Sex therapists can be licensed psychologists, psychiatrists, marriage or family counselors, or social workers. You can also ask your insurance company for a list of approved sex therapists. Go through the list and remember that the first one may not always be the right one for you. Don’t give up! You can also ask your primary care physician or gynecologist for a recommendation, as many of them will know who you can go to.
Remember these key things:
Just like you and your unique personality, therapists are also unique. Your therapist will only be as successful as you allow them to be. You must communicate well, and not feeling comfortable with your therapist will prevent your success. You also have to trust them so that you can open up fully.
Should you bring your partner?
You can go to sex therapy alone, or with your partner. If you and your partner have a hard time communicating, going together can help you build a stronger bond and connection, and allow them to see what issues you may have and what they may need to do. Going alone is also okay if you are the person with the problem and don’t feel the need to include them. Talk it out with them and see if they’d like to be involved. You may be surprised at their eagerness and enthusiasm to help you overcome this obstacle.

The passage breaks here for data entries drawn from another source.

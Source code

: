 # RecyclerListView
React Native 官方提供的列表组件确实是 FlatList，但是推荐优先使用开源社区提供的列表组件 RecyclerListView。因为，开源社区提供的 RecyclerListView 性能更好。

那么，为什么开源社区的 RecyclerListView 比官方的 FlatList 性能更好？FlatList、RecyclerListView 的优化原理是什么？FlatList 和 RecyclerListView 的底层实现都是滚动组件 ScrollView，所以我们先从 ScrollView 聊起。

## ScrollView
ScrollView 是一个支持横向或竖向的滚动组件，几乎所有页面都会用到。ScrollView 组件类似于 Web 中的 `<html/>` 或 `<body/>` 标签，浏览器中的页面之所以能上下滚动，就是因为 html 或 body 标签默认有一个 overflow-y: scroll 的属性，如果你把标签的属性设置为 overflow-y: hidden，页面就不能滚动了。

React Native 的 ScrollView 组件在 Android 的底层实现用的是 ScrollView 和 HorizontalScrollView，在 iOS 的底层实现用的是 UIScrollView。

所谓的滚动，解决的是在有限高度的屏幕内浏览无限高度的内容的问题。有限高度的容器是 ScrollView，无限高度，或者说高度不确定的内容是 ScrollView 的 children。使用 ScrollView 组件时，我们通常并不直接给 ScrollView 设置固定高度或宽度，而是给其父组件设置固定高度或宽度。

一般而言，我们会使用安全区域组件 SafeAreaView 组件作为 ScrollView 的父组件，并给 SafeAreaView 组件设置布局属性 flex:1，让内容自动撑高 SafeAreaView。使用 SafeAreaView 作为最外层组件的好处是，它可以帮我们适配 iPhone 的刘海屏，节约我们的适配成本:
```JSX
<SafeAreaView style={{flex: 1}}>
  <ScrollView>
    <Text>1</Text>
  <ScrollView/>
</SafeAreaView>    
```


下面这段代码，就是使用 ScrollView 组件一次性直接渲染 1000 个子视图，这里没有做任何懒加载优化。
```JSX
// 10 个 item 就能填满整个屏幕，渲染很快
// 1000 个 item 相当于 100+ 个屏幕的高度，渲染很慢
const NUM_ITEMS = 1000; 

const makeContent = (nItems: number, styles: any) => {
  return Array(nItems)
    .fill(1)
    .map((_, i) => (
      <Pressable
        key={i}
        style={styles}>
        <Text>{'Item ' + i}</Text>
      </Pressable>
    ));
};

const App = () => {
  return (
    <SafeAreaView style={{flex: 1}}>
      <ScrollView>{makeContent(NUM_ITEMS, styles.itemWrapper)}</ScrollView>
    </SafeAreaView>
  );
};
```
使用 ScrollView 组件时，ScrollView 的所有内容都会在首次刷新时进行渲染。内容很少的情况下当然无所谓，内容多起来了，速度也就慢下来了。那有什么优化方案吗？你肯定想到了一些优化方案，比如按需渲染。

Does my insurance cover it?
Not every type of health plan offers psychotherapy coverage, so it’s important to ask. Find out your individual payment costs, and how many sessions they allow, as some plans do have limits. Also confirm how much the session will be out of pocket for you both with and without insurance.
At the end of the day, it is important to prioritize working through any sexual health issues you may be having. Insecurities can also create sexual dysfunction, so having someone to work through them with is important.
Sex therapy is very helpful for individuals and couples alike to learn how to have open and honest communication. Working together through any issues together can help you have a healthier and happier sex life.